In conclusione torniamo al messaggio del papa: quanto conta, nell’informazione la dimensione dell’ascolto? E che cosa significa per lei, da direttore, “comunicare con il cuore”?
«L’ultima volta che ho visto papa Francesco è stata proprio in occasione del Giubileo della comunicazione. Era già molto provato, ma ha rinunciato a leggere il discorso già preparato per dire poche parole a braccio. Ha raccontato l’episodio di una giornalista che gli aveva chiesto: “Santità, io cerco di dire sempre la verità: che cosa posso fare di più contro le fake news?”. E lui ha risposto: “Ma tu sei vera?”. Ecco, è una risposta che mi ha colpito profondamente: è un invito a un discernimento interiore, a un lavoro profondo su sé stessi. In un momento in cui si parla tanto di giornalismo “vero”, la testimonianza più forte è cercare noi stessi di essere autentici. Non basta dire cose vere, per farlo dobbiamo essere anche persone vere».
«La comunicazione dei cristiani – ma direi anche la comunicazione in generale – dovrebbe essere intessuta di mitezza, di prossimità: lo stile dei compagni di strada, seguendo il più grande Comunicatore di tutti i tempi, Gesù di Nazaret, che lungo la strada dialogava con i due discepoli di Emmaus facendo ardere il loro cuore per come interpretava gli avvenimenti alla luce delle Scritture – aveva scritto papa Francesco nel suo messaggio –Sogno per questo una comunicazione che sappia renderci compagni di strada di tanti nostri fratelli e sorelle, per riaccendere in loro la speranza in un tempo così travagliato.

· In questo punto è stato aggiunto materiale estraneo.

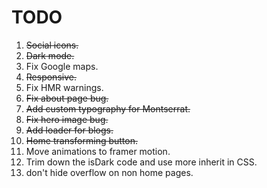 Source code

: # TODO

1. ~~Social icons.~~
2. ~~Dark mode.~~
3. Fix Google maps.
4. ~~Responsive.~~
5. Fix HMR warnings.
6. ~~Fix about page bug.~~
7. ~~Add custom typography for Montserrat.~~
8. ~~Fix hero image bug.~~
9. ~~Add loader for blogs.~~
10. ~~Home transforming button.~~
11. Move animations to framer motion.
12. Trim down the isDark code and use more inherit in CSS.
13. don't hide overflow on non home pages.
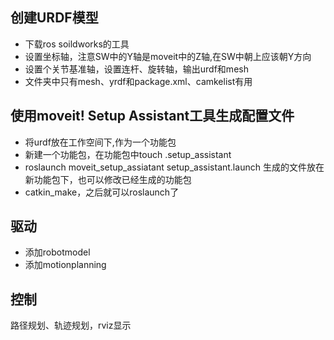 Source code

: ## 创建URDF模型 
* 下载ros soildworks的工具  
* 设置坐标轴，注意SW中的Y轴是moveit中的Z轴,在SW中朝上应该朝Y方向  
* 设置个关节基准轴，设置连杆、旋转轴，输出urdf和mesh  
* 文件夹中只有mesh、yrdf和package.xml、camkelist有用  

## 使用moveit! Setup Assistant工具生成配置文件
*  将urdf放在工作空间下,作为一个功能包
*  新建一个功能包，在功能包中touch .setup_assistant
*  roslaunch moveit_setup_assiatant  setup_assistant.launch 生成的文件放在新功能包下，也可以修改已经生成的功能包
*  catkin_make，之后就可以roslaunch了

## 驱动
  * 添加robotmodel
  * 添加motionplanning 
## 控制
 路径规划、轨迹规划，rviz显示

Una comunicazione che sia capace di suscitare non reazioni passionali di chiusura e rabbia, ma atteggiamenti di apertura e amicizia… Una comunicazione che ci aiuti a “riconoscere la dignità di ogni essere umano e a prenderci cura insieme della nostra casa comune”».
Il libro Condividete con mitezza la speranza, curato da Vincenzo Corrado e Stefano Pasta (Scholé, 2025, 256 pp.) offre commenti di diversi autori al messaggio di papa Francesco per la 59a Giornata mondiale delle comunicazioni sociali. Con la forza di un pastore e la lucidità di un grande osservatore del nostro tempo, papa Francesco in questo suo ultimo messaggio, nell’anno del Giubileo, indica la via per una comunicazione che non venda illusioni o paure, ma offra ragioni per sperare. Un cammino che passa attraverso la guarigione dal protagonismo, l’ascolto profondo e la riscoperta del volto dell’altro, per “disarmare” parole troppo spesso intrise di odio e semplificazioni. Con i commenti, tra gli altri, di Riccardo Battocchio, Gino Cecchettin, Annalisa Guida, Colum McCann, Arnoldo Mosca Mondadori, Denis Mukwege, Sergio Perugini, Alessandro Rosina, Paolo Ruffini.